* _ASSIGNED TASK_
Count how many lines in the following data hold the word "fetching". Your answer is the number and nothing else.

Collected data
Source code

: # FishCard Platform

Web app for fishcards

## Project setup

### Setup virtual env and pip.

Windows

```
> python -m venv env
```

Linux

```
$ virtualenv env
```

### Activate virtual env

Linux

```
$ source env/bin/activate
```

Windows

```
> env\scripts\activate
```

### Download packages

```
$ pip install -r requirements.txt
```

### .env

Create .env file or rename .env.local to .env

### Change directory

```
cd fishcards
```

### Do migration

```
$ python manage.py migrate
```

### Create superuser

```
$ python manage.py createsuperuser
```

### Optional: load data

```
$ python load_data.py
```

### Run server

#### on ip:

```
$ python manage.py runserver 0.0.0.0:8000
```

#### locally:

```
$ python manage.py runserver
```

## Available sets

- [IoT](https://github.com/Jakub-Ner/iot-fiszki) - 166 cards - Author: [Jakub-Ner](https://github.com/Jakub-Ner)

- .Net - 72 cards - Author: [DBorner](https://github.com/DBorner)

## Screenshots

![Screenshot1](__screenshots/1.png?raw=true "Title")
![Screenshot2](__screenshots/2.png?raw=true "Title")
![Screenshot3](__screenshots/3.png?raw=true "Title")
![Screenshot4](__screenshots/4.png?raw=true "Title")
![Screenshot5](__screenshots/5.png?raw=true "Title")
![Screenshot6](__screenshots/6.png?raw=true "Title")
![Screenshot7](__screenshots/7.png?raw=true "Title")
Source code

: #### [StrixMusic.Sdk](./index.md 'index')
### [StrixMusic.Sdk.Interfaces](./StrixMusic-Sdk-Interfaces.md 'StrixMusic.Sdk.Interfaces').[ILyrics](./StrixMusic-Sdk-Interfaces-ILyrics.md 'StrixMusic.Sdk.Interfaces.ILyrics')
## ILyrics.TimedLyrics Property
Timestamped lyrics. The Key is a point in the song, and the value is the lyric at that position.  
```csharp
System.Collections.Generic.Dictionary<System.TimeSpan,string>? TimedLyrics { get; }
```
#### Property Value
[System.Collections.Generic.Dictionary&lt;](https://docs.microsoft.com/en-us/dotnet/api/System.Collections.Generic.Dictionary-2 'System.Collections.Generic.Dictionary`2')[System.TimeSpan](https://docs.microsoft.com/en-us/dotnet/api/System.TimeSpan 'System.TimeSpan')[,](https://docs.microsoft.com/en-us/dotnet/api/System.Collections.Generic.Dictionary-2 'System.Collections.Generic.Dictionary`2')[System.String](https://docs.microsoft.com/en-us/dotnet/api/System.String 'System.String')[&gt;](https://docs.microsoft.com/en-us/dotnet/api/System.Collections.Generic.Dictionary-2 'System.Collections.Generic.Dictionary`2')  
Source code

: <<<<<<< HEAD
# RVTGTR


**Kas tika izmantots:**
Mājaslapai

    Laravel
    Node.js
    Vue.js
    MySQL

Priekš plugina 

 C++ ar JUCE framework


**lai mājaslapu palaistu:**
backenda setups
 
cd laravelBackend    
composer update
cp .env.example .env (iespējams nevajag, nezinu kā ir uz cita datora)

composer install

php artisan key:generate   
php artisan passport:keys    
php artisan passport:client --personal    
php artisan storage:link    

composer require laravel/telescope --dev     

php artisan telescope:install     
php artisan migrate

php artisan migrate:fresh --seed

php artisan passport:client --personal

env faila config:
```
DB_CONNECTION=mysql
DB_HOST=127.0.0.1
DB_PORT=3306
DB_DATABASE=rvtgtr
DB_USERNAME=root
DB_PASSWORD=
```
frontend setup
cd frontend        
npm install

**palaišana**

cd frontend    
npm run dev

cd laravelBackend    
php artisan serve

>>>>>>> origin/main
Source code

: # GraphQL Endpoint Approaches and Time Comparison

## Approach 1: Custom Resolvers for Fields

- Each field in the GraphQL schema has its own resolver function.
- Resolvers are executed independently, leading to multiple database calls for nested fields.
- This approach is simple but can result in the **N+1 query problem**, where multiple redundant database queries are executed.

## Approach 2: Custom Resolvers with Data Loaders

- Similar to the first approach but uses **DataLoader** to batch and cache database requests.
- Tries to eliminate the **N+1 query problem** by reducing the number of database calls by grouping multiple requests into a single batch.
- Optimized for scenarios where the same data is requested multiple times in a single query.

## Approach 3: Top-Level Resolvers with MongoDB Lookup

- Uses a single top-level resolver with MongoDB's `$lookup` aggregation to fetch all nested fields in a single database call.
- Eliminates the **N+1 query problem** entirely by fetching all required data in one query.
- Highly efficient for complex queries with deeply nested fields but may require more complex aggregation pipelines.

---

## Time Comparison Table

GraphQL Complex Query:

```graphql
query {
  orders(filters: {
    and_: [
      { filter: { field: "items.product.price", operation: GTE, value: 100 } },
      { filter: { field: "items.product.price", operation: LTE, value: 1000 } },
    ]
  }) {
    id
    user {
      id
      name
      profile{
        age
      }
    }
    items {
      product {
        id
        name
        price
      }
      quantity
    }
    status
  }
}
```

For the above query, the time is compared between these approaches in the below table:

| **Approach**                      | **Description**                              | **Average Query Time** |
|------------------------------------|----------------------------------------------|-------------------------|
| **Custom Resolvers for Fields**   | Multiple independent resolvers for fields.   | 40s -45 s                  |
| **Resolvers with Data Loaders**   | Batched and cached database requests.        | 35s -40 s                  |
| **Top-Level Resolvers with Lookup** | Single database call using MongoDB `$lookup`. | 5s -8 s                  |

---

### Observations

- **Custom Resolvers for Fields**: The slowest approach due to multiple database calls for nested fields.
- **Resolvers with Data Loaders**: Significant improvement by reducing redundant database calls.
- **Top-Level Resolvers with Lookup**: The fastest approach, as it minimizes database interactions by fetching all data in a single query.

* _RESPONSE_
2